Philip Gain is researcher and director of Society for Environment and Human Development (SEHD). He has been reporting, writing, and filming on environment for three decades. The writer acknowledges the contribution of Sabrina Miti Gain and Antarah Zaima Rahim in writing this report.
Philip Gain | News Link
PHOTO: Mariusz Kluzniak/Flickr
Election of Bangladesh Cha Sramik Union (BCSU) on June 24 was a joyous occasion for tea workers. BCSU happens to be the
largest trade union in Bangladesh. And it is the only union for the 97,646 voters who are all registered workers in 161 tea gardens in Sylhet, Maulvibazar, Habiganj, Chattogram and Rangamati Hill District. The recent election was the third time since 1948 that the impoverished tea workers had voted for their leaders.
The first time they were allowed to vote by secret ballot was in 2008. At the time the daily pay of a tea worker was only Tk 32.50. The second election took place on August 10, 2014 when the daily pay had risen to Tk 65. In both elections, Rambhajan Kairi and Makhonlal Karmokar’s panels had won landslide victories. To no one’s surprise the results this time were the same.
Like in the past two elections, the Department of Labour (DL)—a state agency—conducted the election with an election commission headed by Shib Nath Roy, Director General (additional secretary) of DL under the Ministry of Labour and Employment. And the elections were carried out very well.
Tea workers seemed to be in high spirit on election day. Nearly 97 percent of voters showed up to vote and had no problem electing their candidates of panchayets, seven valley committees and the central committee of BCSU.
The central committee of BCSU is composed of 35 members—eight directly elected (president’s and general secretary’s panels) by voters, 22 presidents, vice-presidents, secretaries and organising secretary (only of Balishira Valley) from seven valleys (two from Balisira considering its large size compared to others), and five nominated by the losing panels of president (three) and secretary (two).
Rambhajan Kairi, elected general secretary for the third time, is happy about the elections. He was at the forefront of a youth-led campaign against Rajendraprasad Bunarjee and allegedly a central committee of his choice who controlled BCSU and its central office located in the Labour House from 1970 to 2006. No democratic elections were held during this time. “The tea workers have voted three times in BCSU and in support of our ongoing struggle for rights,” said Kairi.
Why is the government in a trade union election?
The Labour Law of 2006 considers the tea industry as a group of establishments and allows tea workers to unionise only at the national level. To form a union in the tea industry, 30 percent of the total workers must be members.
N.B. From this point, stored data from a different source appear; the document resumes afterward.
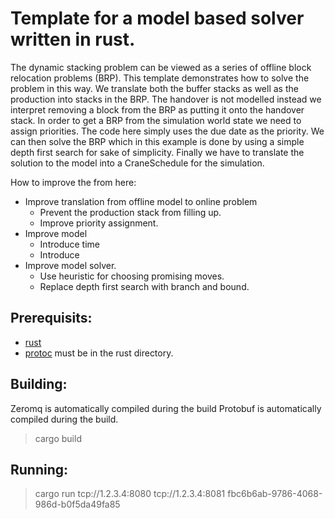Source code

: Template for a model based solver written in rust.
================================

The dynamic stacking problem can be viewed as a series of offline block relocation problems (BRP).
This template demonstrates how to solve the problem in this way.
We translate both the buffer stacks as well as the production into stacks in the BRP.
The handover is not modelled instead we interpret removing a block from the BRP as putting it onto the handover stack.
In order to get a BRP from the simulation world state we need to assign priorities.
The code here simply uses the due date as the priority.
We can then solve the BRP which in this example is done by using a simple depth first search for sake of simplicity.
Finally we have to translate the solution to the model into a CraneSchedule for the simulation.


How to improve the from here:

* Improve translation from offline model to online problem
    - Prevent the production stack from filling up.
    - Improve priority assignment.
* Improve model
    - Introduce time
    - Introduce 
* Improve model solver.
    - Use heuristic for choosing promising moves.
    - Replace depth first search with branch and bound.

Prerequisits:
-------------
* [rust](https://rustup.rs/)
* [protoc](https://developers.google.com/protocol-buffers/docs/downloads) must be in the rust directory.

Building:
---------

Zeromq is automatically compiled during the build
Protobuf is automatically compiled during the build.

> cargo build

Running:
--------

> cargo run tcp://1.2.3.4:8080 tcp://1.2.3.4:8081 fbc6b6ab-9786-4068-986d-b0f5da49fa85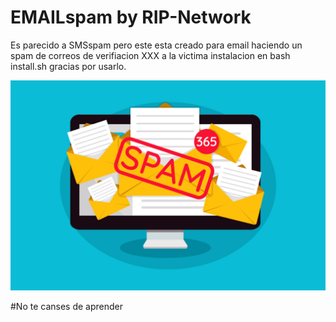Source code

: # EMAILspam by RIP-Network

Es parecido a SMSspam pero este esta creado para email haciendo un spam de correos de verifiacion XXX a la victima 
instalacion en bash install.sh
gracias por usarlo.

![Screenshot](correo-spam.png)

#No te canses de aprender
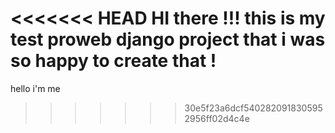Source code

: <<<<<<< HEAD
HI there !!! 
this is my test proweb django project that i was so happy to create that !
=======
hello i'm me 
>>>>>>> 30e5f23a6dcf5402820918305952956ff02d4c4e
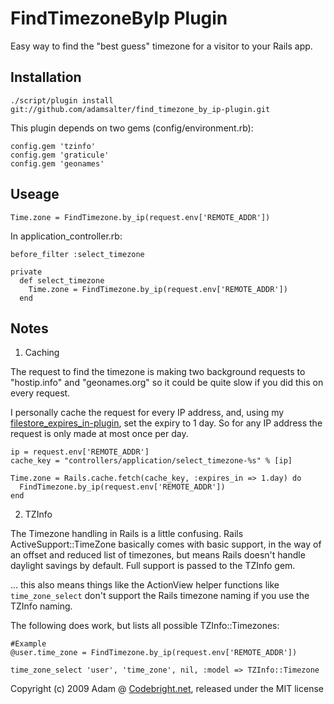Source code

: FindTimezoneByIp Plugin
=======================

Easy way to find the "best guess" timezone for a visitor to your Rails app.

Installation
----------

    ./script/plugin install git://github.com/adamsalter/find_timezone_by_ip-plugin.git

This plugin depends on two gems (config/environment.rb):

    config.gem 'tzinfo'
    config.gem 'graticule'
    config.gem 'geonames'

Useage
-----

    Time.zone = FindTimezone.by_ip(request.env['REMOTE_ADDR'])


In application_controller.rb:

    before_filter :select_timezone
    
    private
      def select_timezone
        Time.zone = FindTimezone.by_ip(request.env['REMOTE_ADDR'])
      end

Notes
-----

1) Caching

The request to find the timezone is making two background requests to "hostip.info" and "geonames.org" so it could be quite slow if you did this on every request.

I personally cache the request for every IP address, and, using my [filestore_expires_in-plugin][fsei-plugin], set the expiry to 1 day. So for any IP address the request is only made at most once per day.

    ip = request.env['REMOTE_ADDR']
    cache_key = "controllers/application/select_timezone-%s" % [ip]

    Time.zone = Rails.cache.fetch(cache_key, :expires_in => 1.day) do
      FindTimezone.by_ip(request.env['REMOTE_ADDR'])
    end

2) TZInfo

The Timezone handling in Rails is a little confusing. Rails ActiveSupport::TimeZone basically comes with basic support, in the way of an offset and reduced list of timezones, but means Rails doesn't handle daylight savings by default. Full support is passed to the TZInfo gem.

... this also means things like the ActionView helper functions like `time_zone_select` don't support the Rails timezone naming if you use the TZInfo naming.

The following does work, but lists all possible TZInfo::Timezones:

    #Example
    @user.time_zone = FindTimezone.by_ip(request.env['REMOTE_ADDR'])
    
    time_zone_select 'user', 'time_zone', nil, :model => TZInfo::Timezone


Copyright (c) 2009 Adam @ [Codebright.net][cb], released under the MIT license

[fsei-plugin]:http://github.com/adamsalter/filestore_expires_in-plugin/tree/master
[cb]:http://codebright.net "http://codebright.net"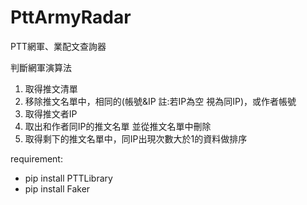 # PttArmyRadar
PTT網軍、業配文查詢器  

判斷網軍演算法
1. 取得推文清單
2. 移除推文名單中，相同的(帳號&IP 註:若IP為空 視為同IP)，或作者帳號
3. 取得推文者IP
4. 取出和作者同IP的推文名單 並從推文名單中刪除
5. 取得剩下的推文名單中，同IP出現次數大於1的資料做排序


requirement:
* pip install PTTLibrary
* pip install Faker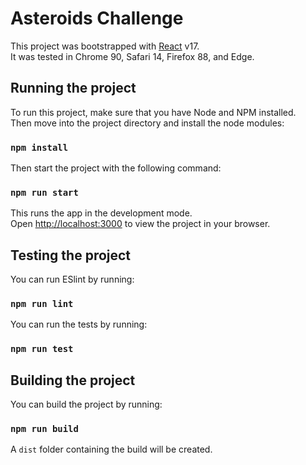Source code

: # Asteroids Challenge

This project was bootstrapped with [React](https://reactjs.org/) v17.\
It was tested in Chrome 90, Safari 14, Firefox 88, and Edge.

## Running the project

To run this project, make sure that you have Node and NPM installed.\
Then move into the project directory and install the node modules:

### `npm install`

Then start the project with the following command:

### `npm run start`

This runs the app in the development mode.\
Open [http://localhost:3000](http://localhost:3000) to view the project in your browser.

## Testing the project

You can run ESlint by running:

### `npm run lint`

You can run the tests by running:

### `npm run test`

## Building the project

You can build the project by running:

### `npm run build`

A `dist` folder containing the build will be created.
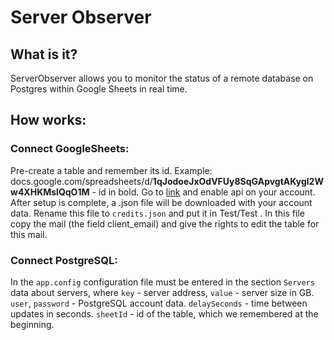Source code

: # Server Observer
## What is it?
ServerObserver allows you to monitor the status of a remote database on Postgres within Google Sheets in real time.
## How works:
### Connect GoogleSheets:
Pre-create a table and remember its id.
Example: docs.google.com/spreadsheets/d/__1qJodoeJxOdVFUy8SqGApvgtAKygl2Ww4XHKMslQqO1M__ - id in bold.
Go to [link](https://console.developers.google.com/apis/library/sheets.googleapis.com) and enable api on your account.
After setup is complete, a .json file will be downloaded with your account data.
Rename this file to `credits.json` and put it in Test/Test .
In this file copy the mail (the field client_email) and give the rights to edit the table for this mail.
### Connect PostgreSQL:
In the `app.config` configuration file must be entered in the section `Servers` data about servers, where `key` - server address, `value` - server size in GB.
`user`, `password` - PostgreSQL account data.
`delaySeconds` - time between updates in seconds.
`sheetId` - id of the table, which we remembered at the beginning.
Now that all registered workers have been made members of the lone union, it is unlikely for there to be a second trade union in the tea industry should the current situation persist.
What is most appalling is that BCSU remains isolated from unions, federations or confederations outside the tea industry.
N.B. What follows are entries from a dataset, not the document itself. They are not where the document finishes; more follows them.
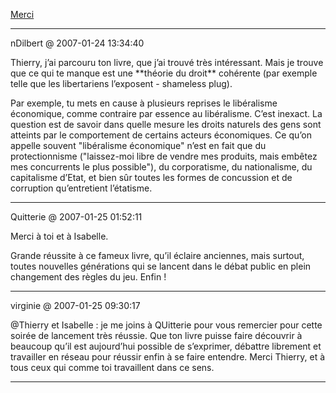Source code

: [Merci](../../../2007/1/merci.md)

---
nDilbert @ 2007-01-24 13:34:40

Thierry, j’ai parcouru ton livre, que j’ai trouvé très intéressant. Mais je trouve que ce qui te manque est une \*\*théorie du droit\*\* cohérente (par exemple telle que les libertariens l’exposent - shameless plug).

Par exemple, tu mets en cause à plusieurs reprises le libéralisme économique, comme contraire par essence au libéralisme. C’est inexact. La question est de savoir dans quelle mesure les droits naturels des gens sont atteints par le comportement de certains acteurs économiques. Ce qu’on appelle souvent "libéralisme économique" n’est en fait que du protectionnisme ("laissez-moi libre de vendre mes produits, mais embêtez mes concurrents le plus possible"), du corporatisme, du nationalisme, du capitalisme d’Etat, et bien sûr toutes les formes de concussion et de corruption qu’entretient l’étatisme.

---

Quitterie @ 2007-01-25 01:52:11

Merci à toi et à Isabelle.

Grande réussite à ce fameux livre, qu’il éclaire anciennes, mais surtout, toutes nouvelles générations qui se lancent dans le débat public en plein changement des règles du jeu. Enfin !

---

virginie @ 2007-01-25 09:30:17

@Thierry et Isabelle : je me joins à QUitterie pour vous remercier pour cette soirée de lancement très réussie. Que ton livre puisse faire découvrir à beaucoup qu’il est aujourd’hui possible de s’exprimer, débattre librement et travailler en réseau pour réussir enfin à se faire entendre. Merci Thierry, et à tous ceux qui comme toi travaillent dans ce sens.

---

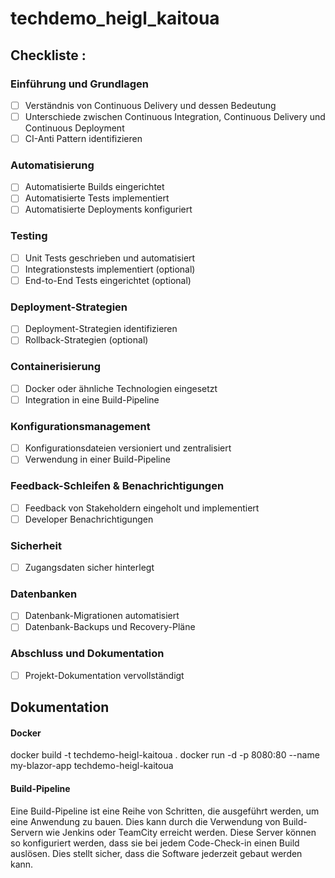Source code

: # techdemo_heigl_kaitoua

## Checkliste :

### Einführung und Grundlagen
- [ ] Verständnis von Continuous Delivery und dessen Bedeutung
- [ ] Unterschiede zwischen Continuous Integration, Continuous Delivery und Continuous Deployment
- [ ] CI-Anti Pattern identifizieren

### Automatisierung
- [ ] Automatisierte Builds eingerichtet
- [ ] Automatisierte Tests implementiert
- [ ] Automatisierte Deployments konfiguriert

### Testing
- [ ] Unit Tests geschrieben und automatisiert
- [ ] Integrationstests implementiert (optional)
- [ ] End-to-End Tests eingerichtet (optional)

### Deployment-Strategien
- [ ] Deployment-Strategien identifizieren
- [ ] Rollback-Strategien (optional)

### Containerisierung
- [ ] Docker oder ähnliche Technologien eingesetzt
- [ ] Integration in eine Build-Pipeline

### Konfigurationsmanagement
- [ ] Konfigurationsdateien versioniert und zentralisiert
- [ ] Verwendung in einer Build-Pipeline

### Feedback-Schleifen & Benachrichtigungen
- [ ] Feedback von Stakeholdern eingeholt und implementiert
- [ ] Developer Benachrichtigungen

### Sicherheit
- [ ] Zugangsdaten sicher hinterlegt

### Datenbanken
- [ ] Datenbank-Migrationen automatisiert
- [ ] Datenbank-Backups und Recovery-Pläne

### Abschluss und Dokumentation
- [ ] Projekt-Dokumentation vervollständigt


## Dokumentation


#### Docker


docker build -t techdemo-heigl-kaitoua .
docker run -d -p 8080:80 --name my-blazor-app techdemo-heigl-kaitoua



#### Build-Pipeline

Eine Build-Pipeline ist eine Reihe von Schritten, die ausgeführt werden, um eine Anwendung zu bauen. Dies kann durch die Verwendung von Build-Servern wie Jenkins oder TeamCity erreicht werden. Diese Server können so konfiguriert werden, dass sie bei jedem Code-Check-in einen Build auslösen. Dies stellt sicher, dass die Software jederzeit gebaut werden kann.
“There is no precedence in recent history of the government conducting an election of a trade union in any other industry with funding support,” said Tapan Dutta, president of Trade Union Center in Chattogram and a close associate with BCSU.
Rambhajan Kairi, the winner has his contention: “The government has conducted our elections because we still have not developed our capacity to conduct elections of such a large union.”
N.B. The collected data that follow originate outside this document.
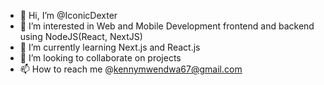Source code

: - 👋 Hi, I’m @IconicDexter
- 👀 I’m interested in Web and Mobile Development frontend and backend using NodeJS(React, NextJS) 
- 🌱 I’m currently learning Next.js and React.js
- 💞️ I’m looking to collaborate on projects
- 📫 How to reach me @kennymwendwa67@gmail.com

<!---
IconicDexter/IconicDexter is a ✨ special ✨ repository because its `README.md` (this file) appears on your GitHub profile.
You can click the Preview link to take a look at your changes.
--->
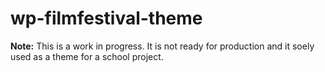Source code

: # wp-filmfestival-theme

**Note:** This is a work in progress. It is not ready for production and it soely used as a theme for a school project.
Syed Sultan Uddin Ahmed, a trade union expert and Executive Director of Bangladesh Institute of Law and Labour Studies (BILS) believes that given the conflicting situation in the tea gardens, the government may come forward to assist. “But I do not know if the government has conducted election of a trade union in any other industry with funding support,” frowns Ahmed. He suggests that only one union for the entire tea industry is not desirable. The labour law should allow formation of trade unions in at least the valley level, if not at garden level. The 161 tea garden (excluding the ones in the north Bengal) are split into seven valleys.
The larger issue of the tea workers: deprivation
The larger issue beyond elections of BCSU is the deprivation of tea workers that must end. The tea industry is an industry where no tea worker gets an appointment letter and no gratuity upon retirement or end of job. Unlike other industrial workers, tea workers get no casual leave. The single most significant issue of deprivation is “unjust” wages—Tk 85 per day.
The deprivation of tea workers for four generations has deep roots. The majority of them, non-locals, belong to as many as 80 communities. The British companies brought them from Bihar, Madras, Orissa, Andhra Pradesh, Madhya Pradesh, West Bengal, Uttar Pradesh and other places in India to work in the tea gardens of Sylhet region. The misfortune of these indentured laborers started with their journey to the tea gardens that begun more than 150 years ago. According to one account, in the early years, a third of tea plantation workers died during their long journey to the tea gardens and due to difficult working and living conditions.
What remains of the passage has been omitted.